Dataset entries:
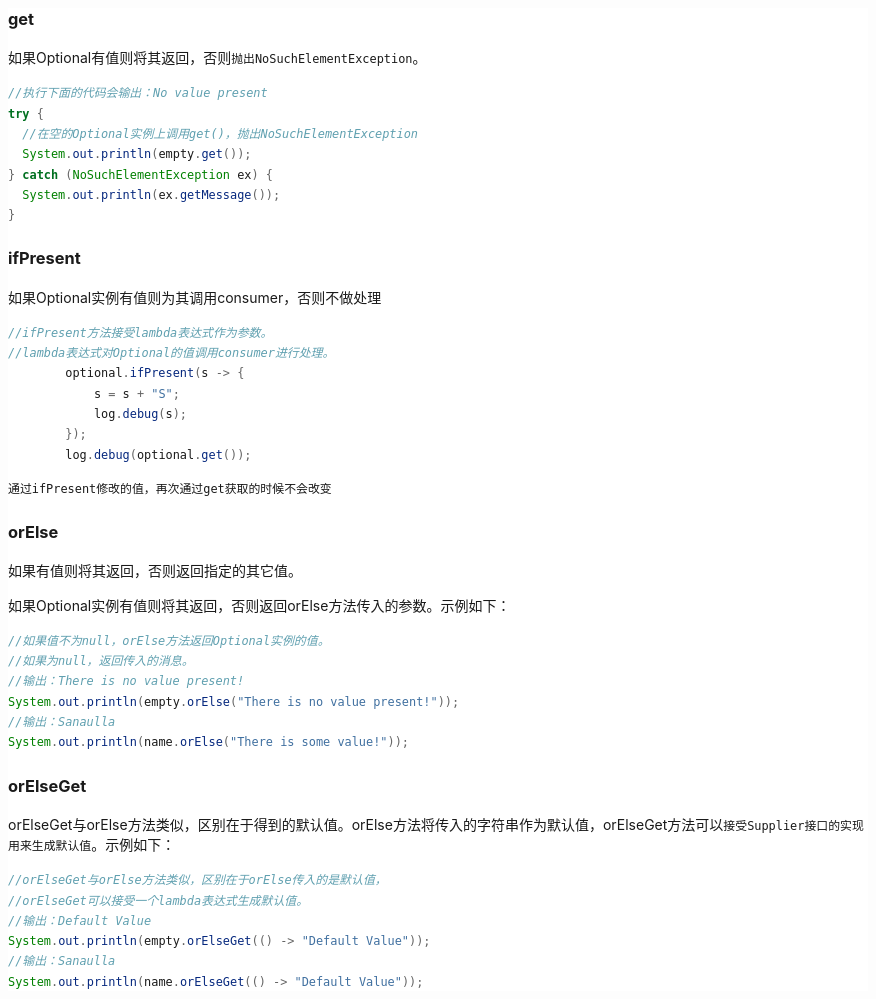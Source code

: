 ### get

如果Optional有值则将其返回，否则`抛出NoSuchElementException`。

```java
//执行下面的代码会输出：No value present 
try {
  //在空的Optional实例上调用get()，抛出NoSuchElementException
  System.out.println(empty.get());
} catch (NoSuchElementException ex) {
  System.out.println(ex.getMessage());
}
```

### **ifPresent**

如果Optional实例有值则为其调用consumer，否则不做处理

```java
//ifPresent方法接受lambda表达式作为参数。
//lambda表达式对Optional的值调用consumer进行处理。
        optional.ifPresent(s -> {
            s = s + "S";
            log.debug(s);
        });
        log.debug(optional.get());
```


​	`通过ifPresent修改的值，再次通过get获取的时候不会改变`



### **orElse**

如果有值则将其返回，否则返回指定的其它值。

如果Optional实例有值则将其返回，否则返回orElse方法传入的参数。示例如下：

```java
//如果值不为null，orElse方法返回Optional实例的值。
//如果为null，返回传入的消息。
//输出：There is no value present!
System.out.println(empty.orElse("There is no value present!"));
//输出：Sanaulla
System.out.println(name.orElse("There is some value!"));
```



### orElseGet

orElseGet与orElse方法类似，区别在于得到的默认值。orElse方法将传入的字符串作为默认值，orElseGet方法可以`接受Supplier接口的实现用来生成默认值`。示例如下：

```java
//orElseGet与orElse方法类似，区别在于orElse传入的是默认值，
//orElseGet可以接受一个lambda表达式生成默认值。
//输出：Default Value
System.out.println(empty.orElseGet(() -> "Default Value"));
//输出：Sanaulla
System.out.println(name.orElseGet(() -> "Default Value"));
```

[REQUIRED ACTION]: All lines from the start of the entries through the one with "### orElseGet" are to be output exactly; omit the pictures.

[TASK SOLUTION]:
Source code

: ### get

如果Optional有值则将其返回，否则`抛出NoSuchElementException`。

```java
//执行下面的代码会输出：No value present 
try {
  //在空的Optional实例上调用get()，抛出NoSuchElementException
  System.out.println(empty.get());
} catch (NoSuchElementException ex) {
  System.out.println(ex.getMessage());
}
```

### **ifPresent**

如果Optional实例有值则为其调用consumer，否则不做处理

```java
//ifPresent方法接受lambda表达式作为参数。
//lambda表达式对Optional的值调用consumer进行处理。
        optional.ifPresent(s -> {
            s = s + "S";
            log.debug(s);
        });
        log.debug(optional.get());
```


​	`通过ifPresent修改的值，再次通过get获取的时候不会改变`



### **orElse**

如果有值则将其返回，否则返回指定的其它值。

如果Optional实例有值则将其返回，否则返回orElse方法传入的参数。示例如下：

```java
//如果值不为null，orElse方法返回Optional实例的值。
//如果为null，返回传入的消息。
//输出：There is no value present!
System.out.println(empty.orElse("There is no value present!"));
//输出：Sanaulla
System.out.println(name.orElse("There is some value!"));
```



### orElseGet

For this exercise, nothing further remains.